[Stored entries]

----

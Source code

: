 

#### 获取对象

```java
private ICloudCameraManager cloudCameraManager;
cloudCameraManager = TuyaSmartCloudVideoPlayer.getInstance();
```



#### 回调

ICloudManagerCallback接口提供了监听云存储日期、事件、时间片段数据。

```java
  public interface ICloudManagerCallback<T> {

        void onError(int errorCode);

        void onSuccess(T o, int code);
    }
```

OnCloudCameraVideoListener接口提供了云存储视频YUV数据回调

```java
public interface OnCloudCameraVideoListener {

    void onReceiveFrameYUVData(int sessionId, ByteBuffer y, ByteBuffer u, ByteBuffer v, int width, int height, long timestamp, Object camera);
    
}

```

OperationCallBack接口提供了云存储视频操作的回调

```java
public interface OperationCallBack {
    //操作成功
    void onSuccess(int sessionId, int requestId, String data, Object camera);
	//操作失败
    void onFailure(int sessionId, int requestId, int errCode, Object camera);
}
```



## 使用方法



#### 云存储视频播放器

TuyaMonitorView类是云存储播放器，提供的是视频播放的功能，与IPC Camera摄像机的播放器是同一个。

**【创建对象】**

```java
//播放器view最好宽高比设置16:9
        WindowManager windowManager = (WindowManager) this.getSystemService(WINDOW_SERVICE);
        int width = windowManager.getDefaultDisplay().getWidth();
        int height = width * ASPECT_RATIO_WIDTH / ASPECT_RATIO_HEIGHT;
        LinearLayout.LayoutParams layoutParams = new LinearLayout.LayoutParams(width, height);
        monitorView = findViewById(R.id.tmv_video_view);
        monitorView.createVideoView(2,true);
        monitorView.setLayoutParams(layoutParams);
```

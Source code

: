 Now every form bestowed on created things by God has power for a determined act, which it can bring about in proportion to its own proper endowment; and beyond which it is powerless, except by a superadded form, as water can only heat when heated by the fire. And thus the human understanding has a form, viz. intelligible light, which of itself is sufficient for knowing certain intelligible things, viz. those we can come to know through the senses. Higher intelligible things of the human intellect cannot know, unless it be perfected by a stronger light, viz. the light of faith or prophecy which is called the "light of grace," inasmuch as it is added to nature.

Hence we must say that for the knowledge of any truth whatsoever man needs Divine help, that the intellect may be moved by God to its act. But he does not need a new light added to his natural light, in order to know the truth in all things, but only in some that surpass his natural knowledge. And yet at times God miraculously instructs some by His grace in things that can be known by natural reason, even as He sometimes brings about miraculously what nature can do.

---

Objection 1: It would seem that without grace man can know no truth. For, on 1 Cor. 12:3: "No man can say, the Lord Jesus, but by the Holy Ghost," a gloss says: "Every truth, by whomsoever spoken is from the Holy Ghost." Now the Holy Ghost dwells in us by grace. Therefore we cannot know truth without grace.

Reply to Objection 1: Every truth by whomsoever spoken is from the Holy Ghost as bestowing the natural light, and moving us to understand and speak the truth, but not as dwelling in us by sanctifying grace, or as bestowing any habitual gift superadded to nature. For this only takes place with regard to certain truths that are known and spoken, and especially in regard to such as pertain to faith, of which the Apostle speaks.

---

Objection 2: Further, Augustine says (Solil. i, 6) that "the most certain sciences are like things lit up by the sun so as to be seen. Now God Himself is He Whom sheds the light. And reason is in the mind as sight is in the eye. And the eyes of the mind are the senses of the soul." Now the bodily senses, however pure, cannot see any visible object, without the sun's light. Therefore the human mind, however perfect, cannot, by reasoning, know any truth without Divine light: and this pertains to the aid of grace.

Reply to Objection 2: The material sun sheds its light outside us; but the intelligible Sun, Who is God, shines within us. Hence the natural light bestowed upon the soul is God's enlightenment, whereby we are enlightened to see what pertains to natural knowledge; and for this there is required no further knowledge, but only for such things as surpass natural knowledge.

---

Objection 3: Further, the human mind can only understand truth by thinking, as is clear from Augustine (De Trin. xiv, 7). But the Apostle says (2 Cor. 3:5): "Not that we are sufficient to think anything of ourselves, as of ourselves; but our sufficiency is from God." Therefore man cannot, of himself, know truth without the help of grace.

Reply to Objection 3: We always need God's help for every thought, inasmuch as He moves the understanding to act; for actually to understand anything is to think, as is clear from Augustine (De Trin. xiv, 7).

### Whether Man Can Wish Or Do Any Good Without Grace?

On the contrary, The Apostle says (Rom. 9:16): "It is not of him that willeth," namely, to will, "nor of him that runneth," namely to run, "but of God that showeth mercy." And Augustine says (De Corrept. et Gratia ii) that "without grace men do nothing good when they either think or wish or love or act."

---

----

■ **WHAT THE EXERCISE ASKS**
Having read the records above, print them out again exactly.

■ **YOUR SOLUTION**
Source code

: 

#### 获取对象

```java
private ICloudCameraManager cloudCameraManager;
cloudCameraManager = TuyaSmartCloudVideoPlayer.getInstance();
```



#### 回调

ICloudManagerCallback接口提供了监听云存储日期、事件、时间片段数据。

```java
  public interface ICloudManagerCallback<T> {

        void onError(int errorCode);

        void onSuccess(T o, int code);
    }
```

OnCloudCameraVideoListener接口提供了云存储视频YUV数据回调

```java
public interface OnCloudCameraVideoListener {

    void onReceiveFrameYUVData(int sessionId, ByteBuffer y, ByteBuffer u, ByteBuffer v, int width, int height, long timestamp, Object camera);
    
}

```

OperationCallBack接口提供了云存储视频操作的回调

```java
public interface OperationCallBack {
    //操作成功
    void onSuccess(int sessionId, int requestId, String data, Object camera);
	//操作失败
    void onFailure(int sessionId, int requestId, int errCode, Object camera);
}
```



## 使用方法



#### 云存储视频播放器

TuyaMonitorView类是云存储播放器，提供的是视频播放的功能，与IPC Camera摄像机的播放器是同一个。

**【创建对象】**

```java
//播放器view最好宽高比设置16:9
        WindowManager windowManager = (WindowManager) this.getSystemService(WINDOW_SERVICE);
        int width = windowManager.getDefaultDisplay().getWidth();
        int height = width * ASPECT_RATIO_WIDTH / ASPECT_RATIO_HEIGHT;
        LinearLayout.LayoutParams layoutParams = new LinearLayout.LayoutParams(width, height);
        monitorView = findViewById(R.id.tmv_video_view);
        monitorView.createVideoView(2,true);
        monitorView.setLayoutParams(layoutParams);
```

Source code

: Now every form bestowed on created things by God has power for a determined act, which it can bring about in proportion to its own proper endowment; and beyond which it is powerless, except by a superadded form, as water can only heat when heated by the fire. And thus the human understanding has a form, viz. intelligible light, which of itself is sufficient for knowing certain intelligible things, viz. those we can come to know through the senses. Higher intelligible things of the human intellect cannot know, unless it be perfected by a stronger light, viz. the light of faith or prophecy which is called the "light of grace," inasmuch as it is added to nature.

Hence we must say that for the knowledge of any truth whatsoever man needs Divine help, that the intellect may be moved by God to its act. But he does not need a new light added to his natural light, in order to know the truth in all things, but only in some that surpass his natural knowledge. And yet at times God miraculously instructs some by His grace in things that can be known by natural reason, even as He sometimes brings about miraculously what nature can do.

---

Objection 1: It would seem that without grace man can know no truth. For, on 1 Cor. 12:3: "No man can say, the Lord Jesus, but by the Holy Ghost," a gloss says: "Every truth, by whomsoever spoken is from the Holy Ghost." Now the Holy Ghost dwells in us by grace. Therefore we cannot know truth without grace.

Reply to Objection 1: Every truth by whomsoever spoken is from the Holy Ghost as bestowing the natural light, and moving us to understand and speak the truth, but not as dwelling in us by sanctifying grace, or as bestowing any habitual gift superadded to nature. For this only takes place with regard to certain truths that are known and spoken, and especially in regard to such as pertain to faith, of which the Apostle speaks.

---

Objection 2: Further, Augustine says (Solil. i, 6) that "the most certain sciences are like things lit up by the sun so as to be seen. Now God Himself is He Whom sheds the light. And reason is in the mind as sight is in the eye. And the eyes of the mind are the senses of the soul." Now the bodily senses, however pure, cannot see any visible object, without the sun's light. Therefore the human mind, however perfect, cannot, by reasoning, know any truth without Divine light: and this pertains to the aid of grace.

Reply to Objection 2: The material sun sheds its light outside us; but the intelligible Sun, Who is God, shines within us. Hence the natural light bestowed upon the soul is God's enlightenment, whereby we are enlightened to see what pertains to natural knowledge; and for this there is required no further knowledge, but only for such things as surpass natural knowledge.

---

Objection 3: Further, the human mind can only understand truth by thinking, as is clear from Augustine (De Trin. xiv, 7). But the Apostle says (2 Cor. 3:5): "Not that we are sufficient to think anything of ourselves, as of ourselves; but our sufficiency is from God." Therefore man cannot, of himself, know truth without the help of grace.

Reply to Objection 3: We always need God's help for every thought, inasmuch as He moves the understanding to act; for actually to understand anything is to think, as is clear from Augustine (De Trin. xiv, 7).

### Whether Man Can Wish Or Do Any Good Without Grace?

On the contrary, The Apostle says (Rom. 9:16): "It is not of him that willeth," namely, to will, "nor of him that runneth," namely to run, "but of God that showeth mercy." And Augustine says (De Corrept. et Gratia ii) that "without grace men do nothing good when they either think or wish or love or act."

---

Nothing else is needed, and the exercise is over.